Networking chip maker Cavium is one of the ARM server chip upstarts that is taking on Intel’s hegemony in the datacenter, and is probably getting the most traction among its ARM peers in the past year with its ThunderX multicore processors.
The first-generation ThunderX chips are seeing the most interest from hyperscalers and HPC centers, plus a few cloud builders, telcos, and large enterprises, that want to explore the possibilities of a different server architecture, and they will be even more intrigued by the second-generation ThunderX2 processors, which Cavium unveiled earlier this week at the Computex trade show in Taipei, Taiwan.
Cavium has been fairly tight lipped about its second generation of ARM server chips publicly, but has no doubt showed its processor roadmap to prospective customers who might be hesitant to adopt a new chip architecture from a new vendor and an entirely different supply chain of components and systems than they are used to dealing with. There is always some risk in adopting a new technology, and the key, as Cavium and Applied Micro have both demonstrated, is to make an ARM system that looks as much like an X86 server as is possible and thereby reduce the resistance to adopting the technology.
The current ThunderX processor, which we detailed last winter when it first started shipping to customers, is etched using 28 nanometer processes that are at this point very mature but are at the same time no longer on the cutting edge as far as processors and GPUs are concerned. Cavium uses both GlobalFoundries and Samsung as its fabrication partners for its chips, and is rarely specific about which one it is using for any given product, but Gopal Hegde, vice president and general manager of the Data Center Processor Group at Cavium, tells The Next Platform that with the original ThunderX processor, was made by GlobalFoundries. With the ThunderX2 chip, Cavium will shift to a 14 nanometer FinFET process that is analogous to the 14 nanometer process that Intel is using for its “Broadwell” family of Xeon D, Xeon E5, and Xeon E7 chips for servers and that will also be used for next year’s “Skylake” Xeons. Cavium is not revealing who will be making the ThunderX2 chips, but given the process and the timing, it is either GlobalFoundries or Samsung.

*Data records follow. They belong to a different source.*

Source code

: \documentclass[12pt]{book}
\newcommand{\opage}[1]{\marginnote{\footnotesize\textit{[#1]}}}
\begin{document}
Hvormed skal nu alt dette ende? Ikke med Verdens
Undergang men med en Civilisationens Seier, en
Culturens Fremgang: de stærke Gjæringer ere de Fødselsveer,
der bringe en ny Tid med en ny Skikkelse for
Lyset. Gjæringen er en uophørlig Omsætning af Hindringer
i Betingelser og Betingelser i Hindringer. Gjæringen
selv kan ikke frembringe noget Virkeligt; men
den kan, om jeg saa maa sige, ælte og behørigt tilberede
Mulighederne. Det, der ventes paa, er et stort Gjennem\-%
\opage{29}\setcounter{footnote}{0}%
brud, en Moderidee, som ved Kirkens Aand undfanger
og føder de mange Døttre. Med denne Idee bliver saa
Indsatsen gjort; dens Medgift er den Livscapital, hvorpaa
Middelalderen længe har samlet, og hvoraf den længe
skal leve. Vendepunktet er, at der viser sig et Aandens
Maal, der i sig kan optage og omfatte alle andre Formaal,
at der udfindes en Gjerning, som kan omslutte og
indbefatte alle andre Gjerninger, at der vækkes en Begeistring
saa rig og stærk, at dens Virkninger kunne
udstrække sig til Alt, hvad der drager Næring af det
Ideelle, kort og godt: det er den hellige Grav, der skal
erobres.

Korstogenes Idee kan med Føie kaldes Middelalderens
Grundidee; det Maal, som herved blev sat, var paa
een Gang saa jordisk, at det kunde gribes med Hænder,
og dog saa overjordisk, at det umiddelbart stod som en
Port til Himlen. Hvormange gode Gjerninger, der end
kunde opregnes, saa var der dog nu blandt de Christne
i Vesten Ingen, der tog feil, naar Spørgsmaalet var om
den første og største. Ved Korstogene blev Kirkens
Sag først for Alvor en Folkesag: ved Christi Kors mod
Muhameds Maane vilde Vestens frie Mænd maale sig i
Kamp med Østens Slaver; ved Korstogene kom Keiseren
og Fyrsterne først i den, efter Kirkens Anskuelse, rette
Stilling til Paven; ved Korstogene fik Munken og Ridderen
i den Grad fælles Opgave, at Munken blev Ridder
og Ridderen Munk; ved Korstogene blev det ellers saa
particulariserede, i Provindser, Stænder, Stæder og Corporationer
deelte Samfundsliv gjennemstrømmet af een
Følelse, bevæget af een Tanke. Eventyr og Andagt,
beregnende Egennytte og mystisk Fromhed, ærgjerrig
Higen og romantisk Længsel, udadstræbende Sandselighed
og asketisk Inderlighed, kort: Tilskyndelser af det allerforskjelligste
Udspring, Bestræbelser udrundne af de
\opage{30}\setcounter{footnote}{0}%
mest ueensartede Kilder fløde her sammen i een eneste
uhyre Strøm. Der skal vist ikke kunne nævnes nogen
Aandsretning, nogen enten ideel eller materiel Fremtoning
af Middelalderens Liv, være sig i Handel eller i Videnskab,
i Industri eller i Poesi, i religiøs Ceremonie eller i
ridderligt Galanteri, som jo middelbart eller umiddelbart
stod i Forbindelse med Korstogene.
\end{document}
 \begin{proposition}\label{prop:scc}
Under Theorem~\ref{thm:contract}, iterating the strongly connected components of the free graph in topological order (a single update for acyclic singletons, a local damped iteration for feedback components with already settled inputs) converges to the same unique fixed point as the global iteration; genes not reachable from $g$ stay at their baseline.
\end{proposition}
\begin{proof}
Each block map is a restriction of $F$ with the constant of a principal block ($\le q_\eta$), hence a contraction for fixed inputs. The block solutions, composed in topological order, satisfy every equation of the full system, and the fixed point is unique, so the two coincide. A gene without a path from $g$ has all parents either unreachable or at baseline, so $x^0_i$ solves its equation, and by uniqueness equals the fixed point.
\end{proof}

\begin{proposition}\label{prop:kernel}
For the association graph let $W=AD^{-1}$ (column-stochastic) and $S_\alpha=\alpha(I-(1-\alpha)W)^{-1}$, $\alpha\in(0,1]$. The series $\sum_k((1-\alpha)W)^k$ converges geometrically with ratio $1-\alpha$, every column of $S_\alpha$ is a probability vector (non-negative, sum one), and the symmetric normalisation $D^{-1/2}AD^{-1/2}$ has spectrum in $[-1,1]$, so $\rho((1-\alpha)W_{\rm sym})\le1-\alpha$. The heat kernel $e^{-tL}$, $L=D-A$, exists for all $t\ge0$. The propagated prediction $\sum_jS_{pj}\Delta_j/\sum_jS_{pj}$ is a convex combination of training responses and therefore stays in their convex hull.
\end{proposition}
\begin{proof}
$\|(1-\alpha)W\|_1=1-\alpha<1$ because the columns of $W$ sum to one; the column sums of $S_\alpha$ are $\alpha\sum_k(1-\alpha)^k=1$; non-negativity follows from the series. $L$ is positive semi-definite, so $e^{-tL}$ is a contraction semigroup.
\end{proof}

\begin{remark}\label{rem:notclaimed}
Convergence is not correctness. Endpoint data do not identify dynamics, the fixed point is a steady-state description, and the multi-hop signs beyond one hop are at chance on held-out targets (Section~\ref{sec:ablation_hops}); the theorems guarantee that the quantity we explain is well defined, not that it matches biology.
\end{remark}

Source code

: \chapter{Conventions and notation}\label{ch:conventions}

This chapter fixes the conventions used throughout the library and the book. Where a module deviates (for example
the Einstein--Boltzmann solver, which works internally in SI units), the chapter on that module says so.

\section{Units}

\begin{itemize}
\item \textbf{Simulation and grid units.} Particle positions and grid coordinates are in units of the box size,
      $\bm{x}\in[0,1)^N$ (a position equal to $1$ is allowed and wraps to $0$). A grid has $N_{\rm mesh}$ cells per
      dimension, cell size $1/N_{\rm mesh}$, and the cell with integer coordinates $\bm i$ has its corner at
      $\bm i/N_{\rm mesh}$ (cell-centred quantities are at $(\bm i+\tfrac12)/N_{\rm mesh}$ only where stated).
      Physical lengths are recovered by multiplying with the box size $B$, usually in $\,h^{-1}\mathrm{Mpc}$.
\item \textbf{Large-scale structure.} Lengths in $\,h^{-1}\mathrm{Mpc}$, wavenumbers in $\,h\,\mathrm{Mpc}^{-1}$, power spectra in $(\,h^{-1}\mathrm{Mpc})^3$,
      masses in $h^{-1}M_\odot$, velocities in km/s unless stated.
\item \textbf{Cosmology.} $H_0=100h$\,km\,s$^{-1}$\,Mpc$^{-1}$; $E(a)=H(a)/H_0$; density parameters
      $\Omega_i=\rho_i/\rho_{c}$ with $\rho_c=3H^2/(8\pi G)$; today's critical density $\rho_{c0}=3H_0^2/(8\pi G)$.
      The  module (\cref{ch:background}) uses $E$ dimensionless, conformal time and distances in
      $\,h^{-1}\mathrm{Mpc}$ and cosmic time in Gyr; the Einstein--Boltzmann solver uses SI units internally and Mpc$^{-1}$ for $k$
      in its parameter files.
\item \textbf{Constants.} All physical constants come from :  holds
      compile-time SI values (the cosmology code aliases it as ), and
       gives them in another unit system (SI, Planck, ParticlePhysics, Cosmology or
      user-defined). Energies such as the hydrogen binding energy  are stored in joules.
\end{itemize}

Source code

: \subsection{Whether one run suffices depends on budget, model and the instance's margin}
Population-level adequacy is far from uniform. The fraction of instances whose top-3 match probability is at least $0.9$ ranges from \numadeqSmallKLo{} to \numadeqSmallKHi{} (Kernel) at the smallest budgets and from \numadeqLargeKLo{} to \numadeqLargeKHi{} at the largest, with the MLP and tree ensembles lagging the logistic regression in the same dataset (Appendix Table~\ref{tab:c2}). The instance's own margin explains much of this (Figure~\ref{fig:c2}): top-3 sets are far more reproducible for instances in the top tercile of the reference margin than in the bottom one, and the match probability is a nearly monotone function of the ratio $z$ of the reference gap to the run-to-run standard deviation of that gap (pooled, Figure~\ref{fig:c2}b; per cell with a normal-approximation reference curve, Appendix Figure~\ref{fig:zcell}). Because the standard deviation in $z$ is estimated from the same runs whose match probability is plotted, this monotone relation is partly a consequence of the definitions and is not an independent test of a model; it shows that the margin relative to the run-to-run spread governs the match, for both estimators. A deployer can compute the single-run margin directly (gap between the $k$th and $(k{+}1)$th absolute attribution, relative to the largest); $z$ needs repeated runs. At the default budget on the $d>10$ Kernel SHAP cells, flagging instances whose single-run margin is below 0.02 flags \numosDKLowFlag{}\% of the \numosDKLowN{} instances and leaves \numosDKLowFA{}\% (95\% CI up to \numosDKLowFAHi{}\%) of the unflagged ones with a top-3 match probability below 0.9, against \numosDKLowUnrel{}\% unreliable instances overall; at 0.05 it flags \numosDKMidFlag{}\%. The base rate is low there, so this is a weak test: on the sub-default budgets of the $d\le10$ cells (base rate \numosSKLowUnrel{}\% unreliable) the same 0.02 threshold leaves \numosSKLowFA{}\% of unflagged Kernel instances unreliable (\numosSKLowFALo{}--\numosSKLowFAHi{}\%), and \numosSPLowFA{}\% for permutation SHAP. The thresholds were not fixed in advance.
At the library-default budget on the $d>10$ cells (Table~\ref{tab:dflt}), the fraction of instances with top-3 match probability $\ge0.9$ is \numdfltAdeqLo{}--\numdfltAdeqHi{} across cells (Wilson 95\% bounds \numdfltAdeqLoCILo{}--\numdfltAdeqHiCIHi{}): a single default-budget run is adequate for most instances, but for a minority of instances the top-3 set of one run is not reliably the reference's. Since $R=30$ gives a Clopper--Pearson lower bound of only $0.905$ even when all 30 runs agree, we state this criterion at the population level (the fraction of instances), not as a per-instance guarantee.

The die shrink from 28 nanometers to 14 nanometers is a big one, and it allows for Cavium to do a number of things to enhance the performance of the ThunderX processors, including adding more cores and cache memory and cranking up the clocks a bit. With the ThunderX2, as it turns out, Cavium is using a mix of architectural improvements to its custom ARMv8 cores, including the addition of out-of-order execution for instruction pipelines (a common practice for decades with RISC, Itanium, and Xeon chips but new to ARM processors) as well pulling all of these other levers to goose the performance by a factor of 2X to 3X, depending on the workloads. By doing so, says Cavium, it will be able to keep the performance of its ARM server chips on par with the low-end of the Skylake Xeon product line, including single-socket Xeon D and Xeon E3 chips as well as two-socket Xeon E5 variants with a modest number of cores.
Even though Cavium has lots of cores on its die – 48 with ThunderX and 54 with ThunderX2 – those custom ARM motors have less oomph individually compared to a Haswell, Broadwell or Skylake Xeon core. Cavium is making it up in volume and for the kinds of multithreaded applications it is seeking to run in the datacenter, it can make a credible argument that 48 or 54 threads can be as effective as running 10 or 12 cores with 20 or 24 threads in a Xeon processor with HyperThreading enabled. It really depends on the workloads tested and the nature of the code itself, which is why prospective ARM server chip makers have to do lots and lots of testing before they commit to the architecture and the relatively young software stacks available for ARM server chips. (The ecosystems for ARM and Power have certainly come a long way in two years, and this is a matter we will discuss in a future piece.)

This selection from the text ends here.